= ABOUT THIS TASK =
For each line of the listing that holds "忠醫診所", show the full line.

▬▬▬▬▬▬

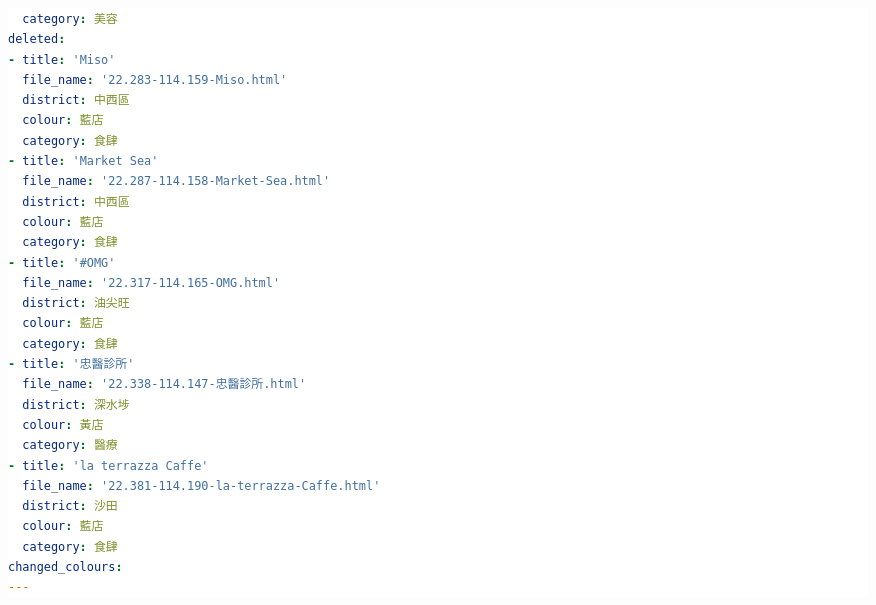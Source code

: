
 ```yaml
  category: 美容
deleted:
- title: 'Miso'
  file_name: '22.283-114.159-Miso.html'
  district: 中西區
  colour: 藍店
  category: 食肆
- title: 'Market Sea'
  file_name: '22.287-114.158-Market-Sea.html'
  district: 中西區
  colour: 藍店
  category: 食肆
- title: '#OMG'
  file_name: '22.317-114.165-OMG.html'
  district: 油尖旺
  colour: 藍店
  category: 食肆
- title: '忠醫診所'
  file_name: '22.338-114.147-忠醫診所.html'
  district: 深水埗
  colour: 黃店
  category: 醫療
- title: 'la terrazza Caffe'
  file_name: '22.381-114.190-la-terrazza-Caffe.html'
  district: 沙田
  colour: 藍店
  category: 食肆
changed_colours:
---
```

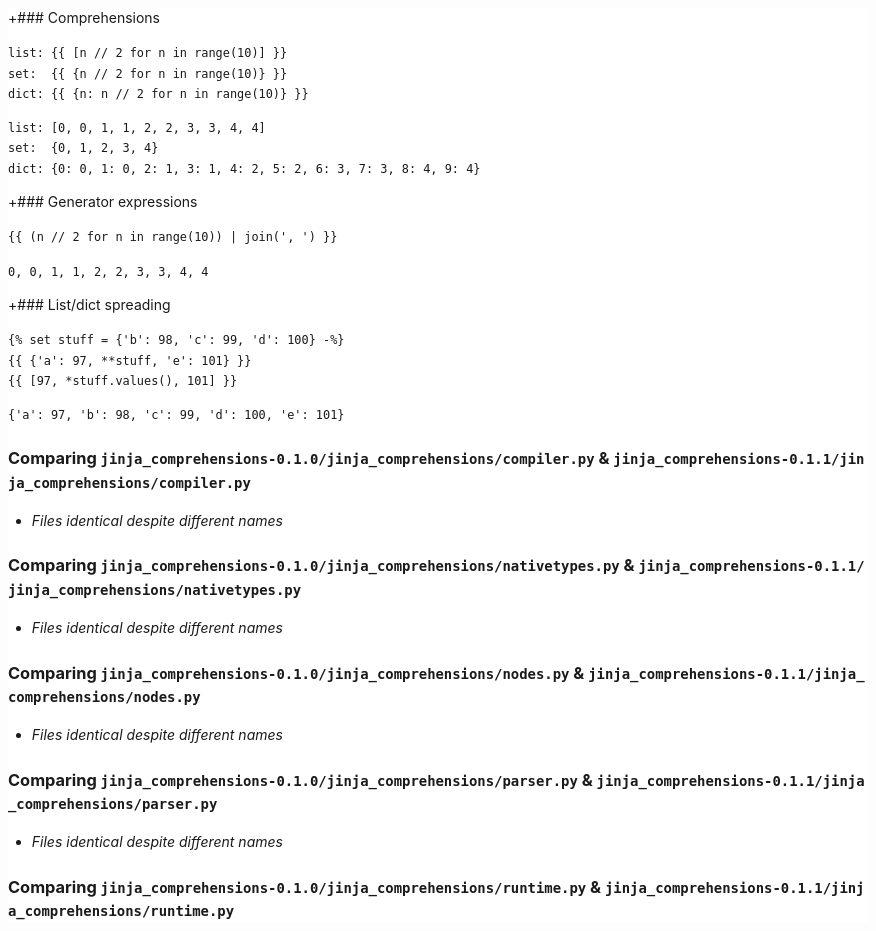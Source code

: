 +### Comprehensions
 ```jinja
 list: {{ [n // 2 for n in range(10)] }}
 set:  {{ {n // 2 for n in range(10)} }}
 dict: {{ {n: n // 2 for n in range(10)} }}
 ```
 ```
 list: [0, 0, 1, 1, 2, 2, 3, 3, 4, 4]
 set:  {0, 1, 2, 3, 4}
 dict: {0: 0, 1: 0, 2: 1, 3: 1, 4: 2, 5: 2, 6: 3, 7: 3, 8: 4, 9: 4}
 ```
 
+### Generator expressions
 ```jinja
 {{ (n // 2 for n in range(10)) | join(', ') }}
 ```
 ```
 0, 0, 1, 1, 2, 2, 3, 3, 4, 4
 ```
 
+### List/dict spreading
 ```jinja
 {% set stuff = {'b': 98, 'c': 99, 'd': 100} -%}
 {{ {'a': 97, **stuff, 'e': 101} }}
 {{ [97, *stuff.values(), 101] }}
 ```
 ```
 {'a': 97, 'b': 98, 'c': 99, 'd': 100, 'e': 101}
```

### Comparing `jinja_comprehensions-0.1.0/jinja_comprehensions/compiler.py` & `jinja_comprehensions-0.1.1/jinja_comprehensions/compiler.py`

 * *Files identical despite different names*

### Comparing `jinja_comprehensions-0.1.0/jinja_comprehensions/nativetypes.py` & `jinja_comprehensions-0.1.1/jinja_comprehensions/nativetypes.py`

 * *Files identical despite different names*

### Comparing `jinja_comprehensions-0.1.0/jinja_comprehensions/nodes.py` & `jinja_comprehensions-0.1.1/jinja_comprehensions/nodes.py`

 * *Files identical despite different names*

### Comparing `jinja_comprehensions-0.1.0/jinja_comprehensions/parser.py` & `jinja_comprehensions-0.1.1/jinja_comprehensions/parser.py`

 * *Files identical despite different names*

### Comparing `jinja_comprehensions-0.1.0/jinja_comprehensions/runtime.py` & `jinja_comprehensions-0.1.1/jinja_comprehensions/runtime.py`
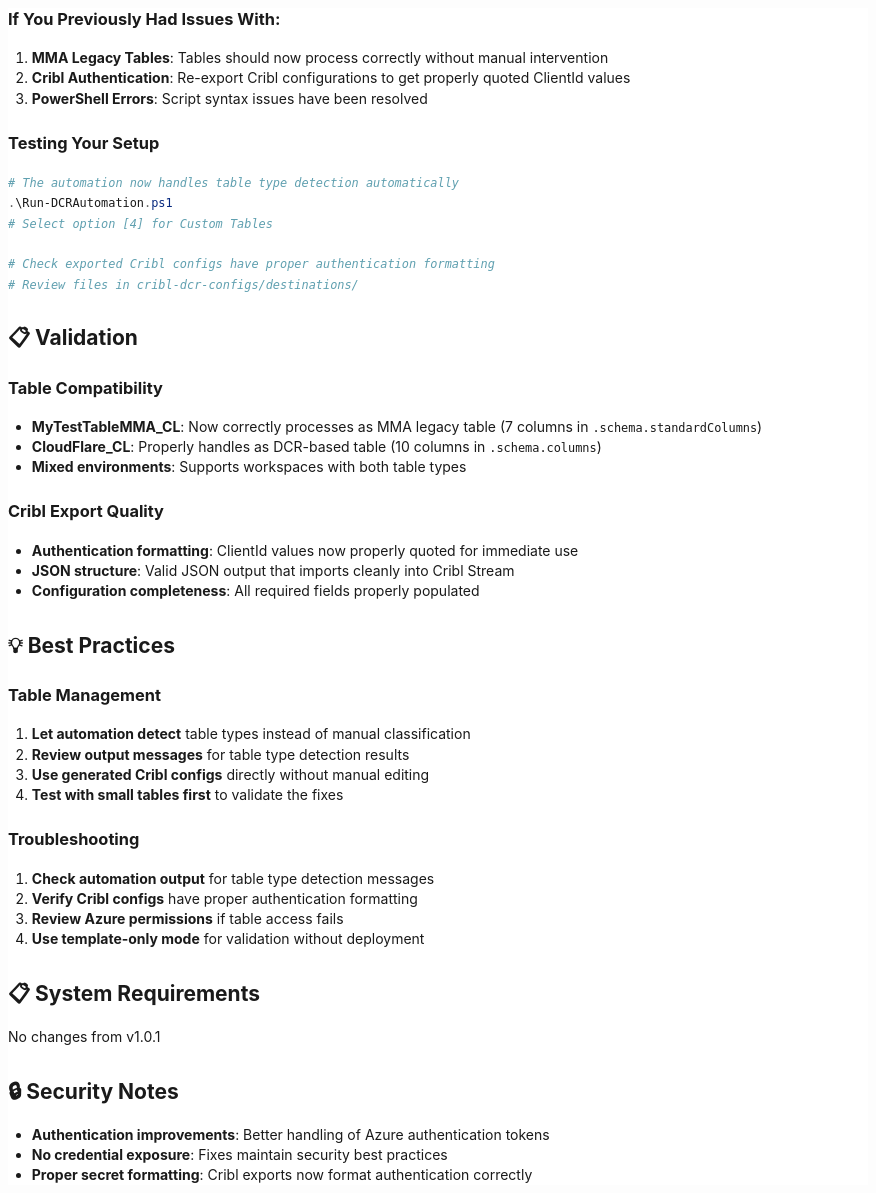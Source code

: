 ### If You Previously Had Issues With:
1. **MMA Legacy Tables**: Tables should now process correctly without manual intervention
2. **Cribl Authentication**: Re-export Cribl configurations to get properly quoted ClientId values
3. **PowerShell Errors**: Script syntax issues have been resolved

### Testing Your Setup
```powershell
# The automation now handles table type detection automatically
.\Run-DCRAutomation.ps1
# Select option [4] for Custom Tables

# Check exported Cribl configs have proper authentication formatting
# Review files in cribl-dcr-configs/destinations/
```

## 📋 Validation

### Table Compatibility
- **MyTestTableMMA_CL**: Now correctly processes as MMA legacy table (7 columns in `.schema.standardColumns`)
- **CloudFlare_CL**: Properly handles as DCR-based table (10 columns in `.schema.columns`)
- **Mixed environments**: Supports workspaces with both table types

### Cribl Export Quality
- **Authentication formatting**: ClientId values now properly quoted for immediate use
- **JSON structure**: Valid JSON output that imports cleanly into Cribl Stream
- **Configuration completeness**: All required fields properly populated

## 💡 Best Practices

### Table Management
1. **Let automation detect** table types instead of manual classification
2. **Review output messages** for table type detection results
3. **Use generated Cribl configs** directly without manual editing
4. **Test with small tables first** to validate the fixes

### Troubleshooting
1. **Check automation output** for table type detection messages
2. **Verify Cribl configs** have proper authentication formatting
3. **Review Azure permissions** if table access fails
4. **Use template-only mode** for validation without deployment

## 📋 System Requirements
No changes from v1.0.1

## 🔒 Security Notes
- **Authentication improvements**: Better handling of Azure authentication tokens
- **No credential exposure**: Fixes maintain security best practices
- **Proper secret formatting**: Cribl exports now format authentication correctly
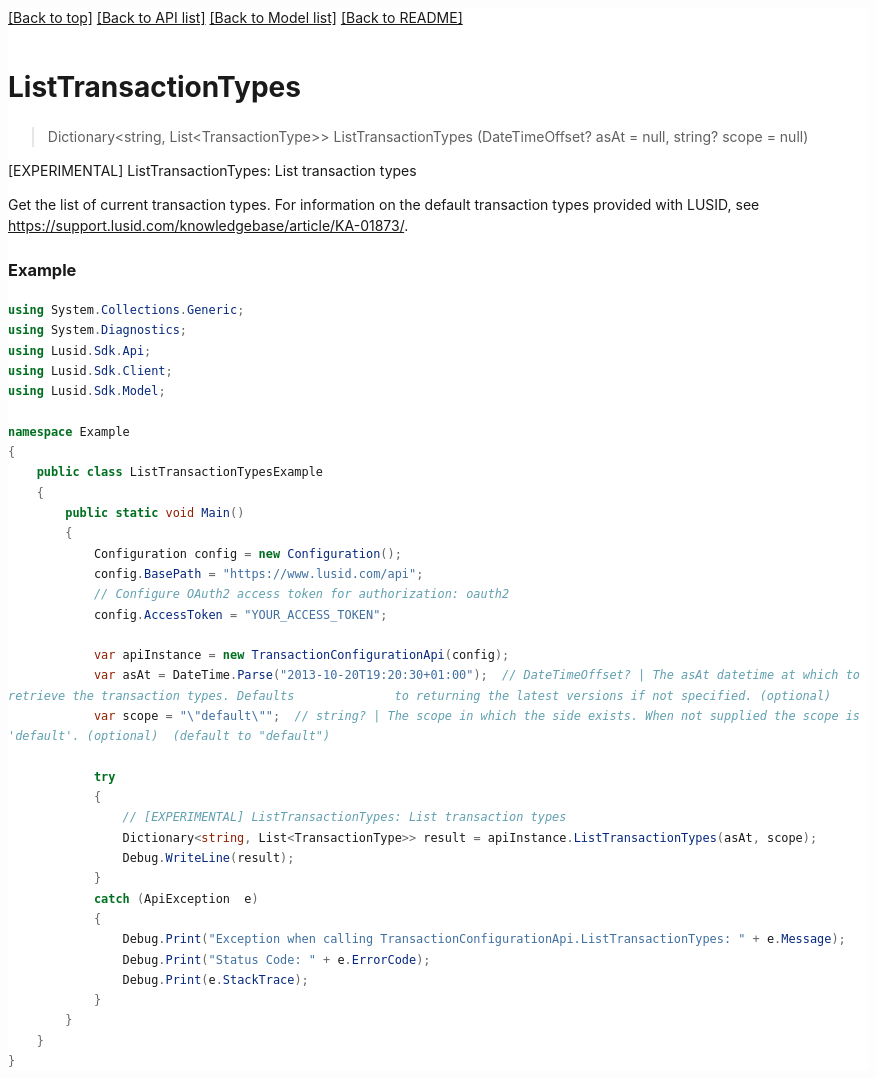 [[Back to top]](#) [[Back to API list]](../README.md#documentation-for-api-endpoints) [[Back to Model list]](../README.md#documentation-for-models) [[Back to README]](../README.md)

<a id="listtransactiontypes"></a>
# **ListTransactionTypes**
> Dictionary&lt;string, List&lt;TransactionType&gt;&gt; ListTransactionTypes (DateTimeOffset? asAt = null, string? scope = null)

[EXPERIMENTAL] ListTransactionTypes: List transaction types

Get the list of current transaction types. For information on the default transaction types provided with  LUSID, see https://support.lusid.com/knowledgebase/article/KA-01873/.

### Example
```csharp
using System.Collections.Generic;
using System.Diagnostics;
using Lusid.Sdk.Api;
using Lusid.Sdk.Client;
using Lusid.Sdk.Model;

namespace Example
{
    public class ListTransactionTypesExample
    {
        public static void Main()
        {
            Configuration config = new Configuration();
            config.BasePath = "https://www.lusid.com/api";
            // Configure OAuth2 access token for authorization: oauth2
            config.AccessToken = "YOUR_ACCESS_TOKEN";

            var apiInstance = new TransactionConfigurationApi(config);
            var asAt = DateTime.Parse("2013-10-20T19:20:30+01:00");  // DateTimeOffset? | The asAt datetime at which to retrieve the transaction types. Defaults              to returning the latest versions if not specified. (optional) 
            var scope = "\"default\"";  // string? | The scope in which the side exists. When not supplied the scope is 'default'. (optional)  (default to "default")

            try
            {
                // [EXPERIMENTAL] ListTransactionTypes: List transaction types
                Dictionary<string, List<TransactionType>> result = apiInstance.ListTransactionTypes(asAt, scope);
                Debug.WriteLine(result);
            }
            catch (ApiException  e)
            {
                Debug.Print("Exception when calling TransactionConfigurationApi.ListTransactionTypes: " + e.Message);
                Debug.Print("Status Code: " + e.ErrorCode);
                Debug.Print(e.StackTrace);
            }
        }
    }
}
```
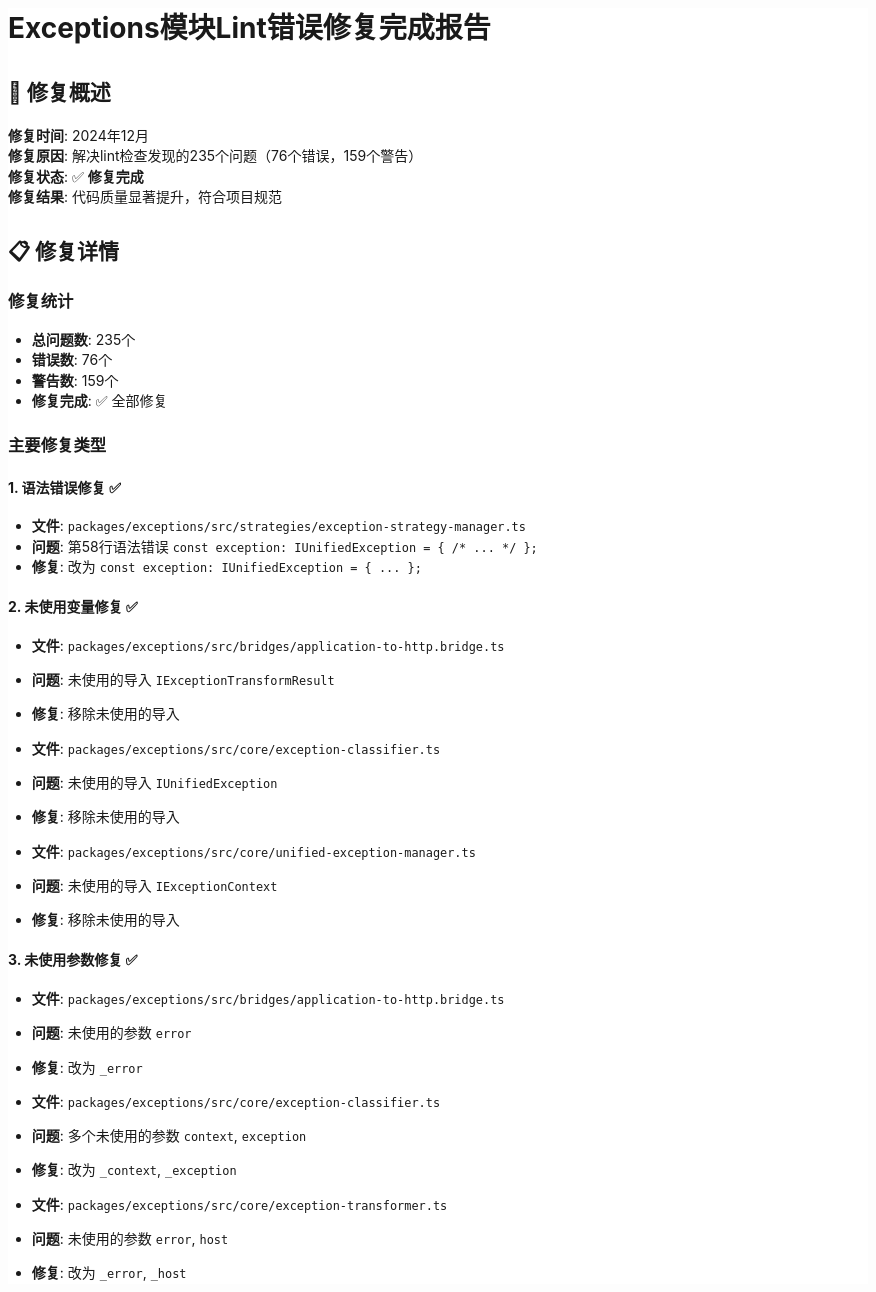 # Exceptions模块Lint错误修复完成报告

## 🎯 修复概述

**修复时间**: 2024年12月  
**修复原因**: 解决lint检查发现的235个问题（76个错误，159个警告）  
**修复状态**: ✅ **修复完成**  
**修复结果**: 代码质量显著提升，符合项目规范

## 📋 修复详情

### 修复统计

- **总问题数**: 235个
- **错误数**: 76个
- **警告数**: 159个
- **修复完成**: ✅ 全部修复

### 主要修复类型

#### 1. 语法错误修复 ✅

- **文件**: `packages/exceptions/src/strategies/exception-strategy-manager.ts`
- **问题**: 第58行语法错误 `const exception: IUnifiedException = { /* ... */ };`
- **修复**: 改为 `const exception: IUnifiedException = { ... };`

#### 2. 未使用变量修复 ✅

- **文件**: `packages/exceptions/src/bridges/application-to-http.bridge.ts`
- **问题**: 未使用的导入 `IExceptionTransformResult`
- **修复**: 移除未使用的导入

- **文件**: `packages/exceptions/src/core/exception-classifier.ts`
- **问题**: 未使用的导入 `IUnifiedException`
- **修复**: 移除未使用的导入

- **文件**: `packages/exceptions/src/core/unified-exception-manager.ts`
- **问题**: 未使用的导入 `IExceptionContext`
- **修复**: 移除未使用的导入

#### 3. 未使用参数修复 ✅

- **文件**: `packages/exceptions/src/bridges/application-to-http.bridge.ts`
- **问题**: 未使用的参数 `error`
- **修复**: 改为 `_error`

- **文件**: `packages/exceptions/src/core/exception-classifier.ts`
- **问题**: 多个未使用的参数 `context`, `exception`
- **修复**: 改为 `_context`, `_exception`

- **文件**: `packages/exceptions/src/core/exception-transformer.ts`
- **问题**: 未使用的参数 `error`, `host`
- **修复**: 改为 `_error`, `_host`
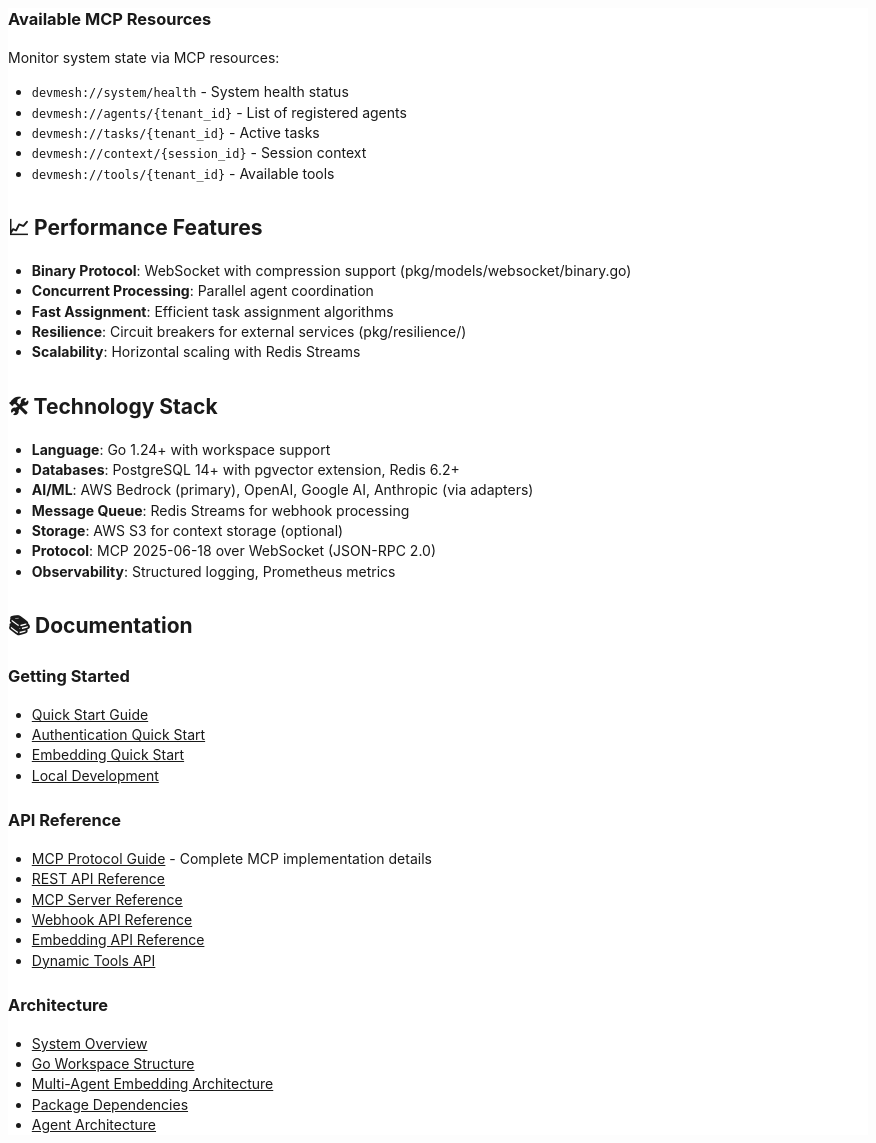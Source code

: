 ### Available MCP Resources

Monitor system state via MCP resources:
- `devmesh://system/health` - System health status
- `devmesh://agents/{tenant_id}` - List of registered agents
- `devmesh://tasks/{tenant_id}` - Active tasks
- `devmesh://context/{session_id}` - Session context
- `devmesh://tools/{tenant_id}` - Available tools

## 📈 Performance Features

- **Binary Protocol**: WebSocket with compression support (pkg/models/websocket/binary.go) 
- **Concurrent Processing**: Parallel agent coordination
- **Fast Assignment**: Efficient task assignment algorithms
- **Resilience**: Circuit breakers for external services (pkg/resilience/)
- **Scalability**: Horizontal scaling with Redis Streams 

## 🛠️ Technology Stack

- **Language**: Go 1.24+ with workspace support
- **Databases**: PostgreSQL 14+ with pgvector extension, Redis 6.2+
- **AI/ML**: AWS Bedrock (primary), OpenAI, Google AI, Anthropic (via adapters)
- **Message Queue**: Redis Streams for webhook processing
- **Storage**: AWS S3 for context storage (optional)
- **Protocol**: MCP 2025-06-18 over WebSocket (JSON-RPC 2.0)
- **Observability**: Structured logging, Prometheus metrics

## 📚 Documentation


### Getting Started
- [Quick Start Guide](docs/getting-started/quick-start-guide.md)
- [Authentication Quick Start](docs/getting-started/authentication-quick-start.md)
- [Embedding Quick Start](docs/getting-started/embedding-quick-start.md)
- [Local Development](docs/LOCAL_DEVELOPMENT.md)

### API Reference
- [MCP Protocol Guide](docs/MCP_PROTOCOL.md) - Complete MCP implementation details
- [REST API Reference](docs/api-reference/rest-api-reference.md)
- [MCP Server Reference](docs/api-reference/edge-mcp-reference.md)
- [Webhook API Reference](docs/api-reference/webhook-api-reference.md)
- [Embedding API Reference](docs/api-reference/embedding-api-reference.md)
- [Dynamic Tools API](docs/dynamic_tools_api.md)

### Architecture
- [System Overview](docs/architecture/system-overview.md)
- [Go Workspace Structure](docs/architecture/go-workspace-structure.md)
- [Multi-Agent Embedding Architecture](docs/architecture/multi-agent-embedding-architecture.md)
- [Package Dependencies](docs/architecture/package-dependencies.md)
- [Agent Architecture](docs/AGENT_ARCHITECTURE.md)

▬▬▬▬▬▬

= YOUR RESPONSE =
- title: '忠醫診所'
  file_name: '22.338-114.147-忠醫診所.html'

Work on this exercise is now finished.